Gluent Node Provisioning¶

Table of Contents

Introduction
Specification
Google Cloud Platform Marketplace Provisioning
Manual Provisioning
Documentation Feedback

Introduction ¶

Gluent Node is the logical name given to a server or cluster that hosts the following functions:

Data Daemon: This is included in the Gluent Data Platform package
Gluent Transport: This package contains Spark Standalone, required for offloading RDBMS data to cloud storage buckets (for temporary staging)

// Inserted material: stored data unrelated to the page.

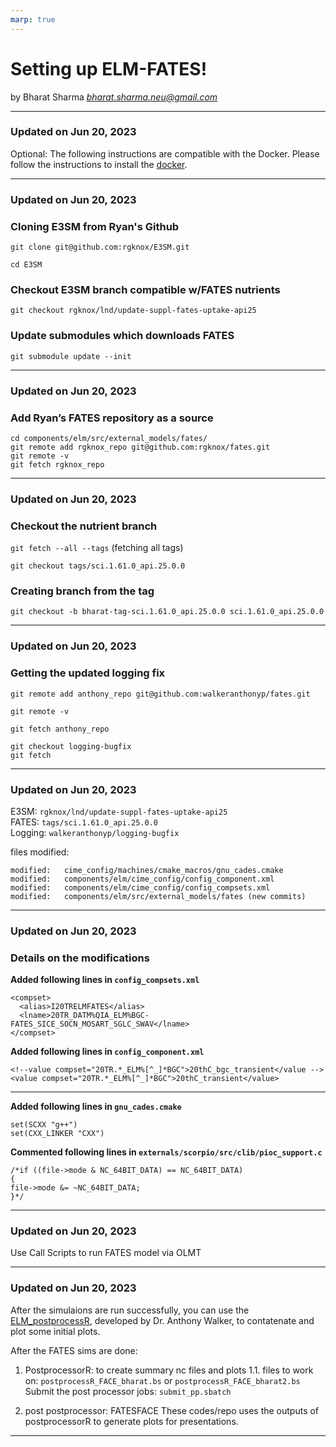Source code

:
 ```yaml
---
marp: true
---
```


# Setting up ELM-FATES!

by Bharat Sharma
*bharat.sharma.neu@gmail.com*

---
### Updated on Jun 20, 2023

Optional:
The following instructions are compatible with the Docker.
Please follow the instructions to install the [docker](https://docs.google.com/document/d/13hU_wQ4N39bsTjgDUlKEm8Egr-behDOH-TlJQbwfeoc/edit).

----
### Updated on Jun 20, 2023

### Cloning E3SM from Ryan's Github
`git clone git@github.com:rgknox/E3SM.git` 

`cd E3SM`

### Checkout E3SM branch compatible w/FATES nutrients
`git checkout rgknox/lnd/update-suppl-fates-uptake-api25`

### Update submodules which downloads FATES
`git submodule update --init`

---
### Updated on Jun 20, 2023
### Add Ryan’s FATES repository as a source
`cd components/elm/src/external_models/fates/` <br>
`git remote add rgknox_repo git@github.com:rgknox/fates.git` <br>
`git remote -v`<br>
`git fetch rgknox_repo` <br>

---
### Updated on Jun 20, 2023
### Checkout the nutrient branch
`git fetch --all --tags` (fetching all tags) <br>

`git checkout tags/sci.1.61.0_api.25.0.0`

### Creating branch from the tag

`git checkout -b bharat-tag-sci.1.61.0_api.25.0.0 sci.1.61.0_api.25.0.0`

---
### Updated on Jun 20, 2023
### Getting the updated logging fix

`git remote add anthony_repo git@github.com:walkeranthonyp/fates.git`

`git remote -v`

`git fetch anthony_repo`

`git checkout logging-bugfix` <br>
`git fetch`

---
### Updated on Jun 20, 2023

E3SM: `rgknox/lnd/update-suppl-fates-uptake-api25` <br>
FATES: `tags/sci.1.61.0_api.25.0.0` <br>
Logging: `walkeranthonyp/logging-bugfix` <br>

files modified:
```
modified:   cime_config/machines/cmake_macros/gnu_cades.cmake
modified:   components/elm/cime_config/config_component.xml
modified:   components/elm/cime_config/config_compsets.xml
modified:   components/elm/src/external_models/fates (new commits)
```

----
### Updated on Jun 20, 2023
### Details on the modifications

**Added following lines in `config_compsets.xml`**
```
<compset>
  <alias>I20TRELMFATES</alias>
  <lname>20TR_DATM%QIA_ELM%BGC-FATES_SICE_SOCN_MOSART_SGLC_SWAV</lname>
</compset>
```

**Added following lines in `config_component.xml`**
```
<!--value compset="20TR.*_ELM%[^_]*BGC">20thC_bgc_transient</value -->
<value compset="20TR.*_ELM%[^_]*BGC">20thC_transient</value>
```
---

**Added following lines in `gnu_cades.cmake`**
```
set(SCXX "g++")
set(CXX_LINKER "CXX")    
```
**Commented following lines in `externals/scorpio/src/clib/pioc_support.c`**
```
/*if ((file->mode & NC_64BIT_DATA) == NC_64BIT_DATA)
{
file->mode &= ~NC_64BIT_DATA;
}*/
```      
----
### Updated on Jun 20, 2023
Use Call Scripts to run FATES model via OLMT

---
### Updated on Jun 20, 2023

After the simulaions are run successfully, you can use the [ELM_postprocessR](https://github.com/walkeranthonyp/ELM_postprocessR), 
developed by Dr. Anthony Walker,
to contatenate and plot some initial plots.

After the FATES sims are done: 
 1. PostprocessorR: to create summary nc files and plots
   1.1. files to work on:
   `postprocessR_FACE_bharat.bs` or 
   `postprocessR_FACE_bharat2.bs`
   Submit the post processor jobs:
   `submit_pp.sbatch`

   2. post postprocessor: FATESFACE
   These codes/repo uses the outputs of postprocessorR to generate plots for presentations. 
   

---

The configuration of Gluent Node is very flexible. For example:

Gluent Node can be either a single server or a cluster
Gluent Node can be an on-premises physical or virtual server or cluster
Gluent Node can be a cloud server or cluster (for example, Google Cloud Platform VMs for operating with Google BigQuery)
Gluent Node can be an edge node of a Hadoop cluster (for example, for Cloudera Data Hub or Cloudera Data Platform environments)
Both packages can be installed on the same or separate servers or clusters and have different resource allocations
The Gluent Transport package can be omitted if an existing Spark cluster (or Hadoop cluster with Spark) is available
Gluent Node could be the RDBMS server or cluster (not recommended)

This document includes both manual and Google Cloud Platform Marketplace provisioning. Contact Gluent Support for details on provisioning not covered in this document.

Specification ¶

The minimum supported specification of the Gluent Node is:

Operating System	Red Hat Enterprise Linux, CentOS, Oracle Linux, 64-bit, version 7
CPU	2
Memory	8GB
Disk	20GB

Google Cloud Platform Marketplace Provisioning ¶

To run the Gluent Node on Google Cloud Platform, the recommended method of provisioning is to use one of the Gluent Data Platform images available in Google Cloud Platform Marketplace. The images contain an installation of Spark Standalone, Gluent Data Platform and a pre-configured Data Daemon. Contact Gluent Support for details on the licensing options available.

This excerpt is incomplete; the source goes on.